Amendments to Alberta’s Lobbying Law Take Effect

On June 11, several significant amendments to Alberta’s provincial lobbying law took effect when the Lobbyists Amendment Act, 2018, came into force by Royal Assent. The most substantial change in the existing Lobbyist Act is the reduction of an organizational […]

On June 11, several significant amendments to Alberta’s provincial lobbying law took effect when the Lobbyists Amendment Act, 2018, came into force by Royal Assent. The most substantial change in the existing Lobbyist Act is the reduction of an organizational lobbyist’s time threshold from 100 hours annually to 50 hours annually.

For the purposes of determining whether lobbying amounts to 50 hours annually, time spent lobbying includes time spent preparing for communication and communicating with a public office holder. Contingency lobbying is now prohibited under the Act.

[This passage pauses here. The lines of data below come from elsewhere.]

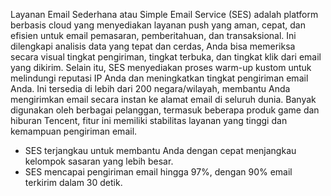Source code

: Layanan Email Sederhana atau Simple Email Service (SES) adalah platform berbasis cloud yang menyediakan layanan push yang aman, cepat, dan efisien untuk email pemasaran, pemberitahuan, dan transaksional. Ini dilengkapi analisis data yang tepat dan cerdas, Anda bisa memeriksa secara visual tingkat pengiriman, tingkat terbuka, dan tingkat klik dari email yang dikirim. Selain itu, SES menyediakan proses warm-up kustom untuk melindungi reputasi IP Anda dan meningkatkan tingkat pengiriman email Anda. Ini tersedia di lebih dari 200 negara/wilayah, membantu Anda mengirimkan email secara instan ke alamat email di seluruh dunia. Banyak digunakan oleh berbagai pelanggan, termasuk beberapa produk game dan hiburan Tencent, fitur ini memiliki stabilitas layanan yang tinggi dan kemampuan pengiriman email.

- SES terjangkau untuk membantu Anda dengan cepat menjangkau kelompok sasaran yang lebih besar.
- SES mencapai pengiriman email hingga 97%, dengan 90% email terkirim dalam 30 detik.

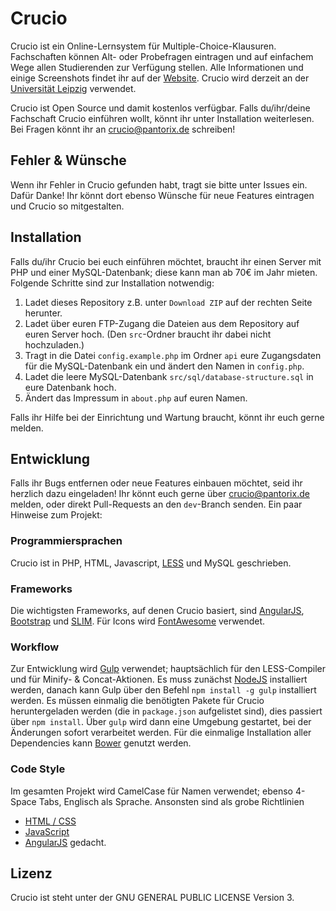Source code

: # Crucio

Crucio ist ein Online-Lernsystem für Multiple-Choice-Klausuren. Fachschaften können Alt- oder Probefragen eintragen und auf einfachem Wege allen Studierenden zur Verfügung stellen. Alle Informationen und einige Screenshots findet ihr auf der [Website](http://crucioproject.github.io). Crucio wird derzeit an der [Universität Leipzig](http://www.crucio-leipzig.de) verwendet.

Crucio ist Open Source und damit kostenlos verfügbar. Falls du/ihr/deine Fachschaft Crucio einführen wollt, könnt ihr unter Installation weiterlesen. Bei Fragen könnt ihr an crucio@pantorix.de schreiben!


## Fehler & Wünsche
Wenn ihr Fehler in Crucio gefunden habt, tragt sie bitte unter Issues ein. Dafür Danke! Ihr könnt dort ebenso Wünsche für neue Features eintragen und Crucio so mitgestalten.


## Installation
Falls du/ihr Crucio bei euch einführen möchtet, braucht ihr einen Server mit PHP und einer MySQL-Datenbank; diese kann man ab 70€ im Jahr mieten. Folgende Schritte sind zur Installation notwendig:

1. Ladet dieses Repository z.B. unter `Download ZIP` auf der rechten Seite herunter.
2. Ladet über euren FTP-Zugang die Dateien aus dem Repository auf euren Server hoch. (Den `src`-Ordner braucht ihr dabei nicht hochzuladen.)
3. Tragt in die Datei `config.example.php` im Ordner `api` eure Zugangsdaten für die MySQL-Datenbank ein und ändert den Namen in `config.php`.
4. Ladet die leere MySQL-Datenbank `src/sql/database-structure.sql` in eure Datenbank hoch. 
5. Ändert das Impressum in `about.php` auf euren Namen.
 
Falls ihr Hilfe bei der Einrichtung und Wartung braucht, könnt ihr euch gerne melden.


## Entwicklung
Falls ihr Bugs entfernen oder neue Features einbauen möchtet, seid ihr herzlich dazu eingeladen! Ihr könnt euch gerne über crucio@pantorix.de melden, oder direkt Pull-Requests an den `dev`-Branch senden. Ein paar Hinweise zum Projekt:


### Programmiersprachen
Crucio ist in PHP, HTML, Javascript, [LESS](http://lesscss.org) und MySQL geschrieben.

### Frameworks
Die wichtigsten Frameworks, auf denen Crucio basiert, sind [AngularJS](https://angularjs.org), [Bootstrap](http://getbootstrap.com) und [SLIM](http://www.slimframework.com). Für Icons wird [FontAwesome](http://fontawesome.io) verwendet.

### Workflow
Zur Entwicklung wird [Gulp](http://gulpjs.com) verwendet; hauptsächlich für den LESS-Compiler und für Minify- & Concat-Aktionen. Es muss zunächst [NodeJS](https://nodejs.org) installiert werden, danach kann Gulp über den Befehl `npm install -g gulp` installiert werden. Es müssen einmalig die benötigten Pakete für Crucio heruntergeladen werden (die in `package.json` aufgelistet sind), dies passiert über `npm install`. Über `gulp` wird dann eine Umgebung gestartet, bei der Änderungen sofort verarbeitet werden. Für die einmalige Installation aller Dependencies kann [Bower](http://bower.io) genutzt werden.

### Code Style

Im gesamten Projekt wird CamelCase für Namen verwendet; ebenso 4-Space Tabs, Englisch als Sprache. Ansonsten sind als grobe Richtlinien
- [HTML / CSS](http://mdo.github.io/code-guide/#html-attribute-order)
- [JavaScript](http://google-styleguide.googlecode.com/svn/trunk/javascriptguide.xml)
- [AngularJS](https://github.com/mgechev/angularjs-style-guide/blob/master/README-de-de.md)
gedacht.


## Lizenz
Crucio ist steht unter der GNU GENERAL PUBLIC LICENSE Version 3.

Another change to the law amends the definition of lobbying to statutorily include grassroots communication as a form of regulated lobbying requiring registration. Grassroots communication does not include communication between an organization and its members, officers or employees or between a person or partnership and its shareholders, partners, officers or employees.

A lobbyist gift ban has been enacted and reads as follows, “Lobbyists are prohibited from giving or promising any gift, favor or other benefit to the public office holder being, or intended to be, lobbied that the public office holder is prohibited from accepting or that, if given, would place the public office holder in a conflict of interest.”

An additional exemption to the requirement of registering as a lobbyist was added for individuals who are recognized as elders by their aboriginal community.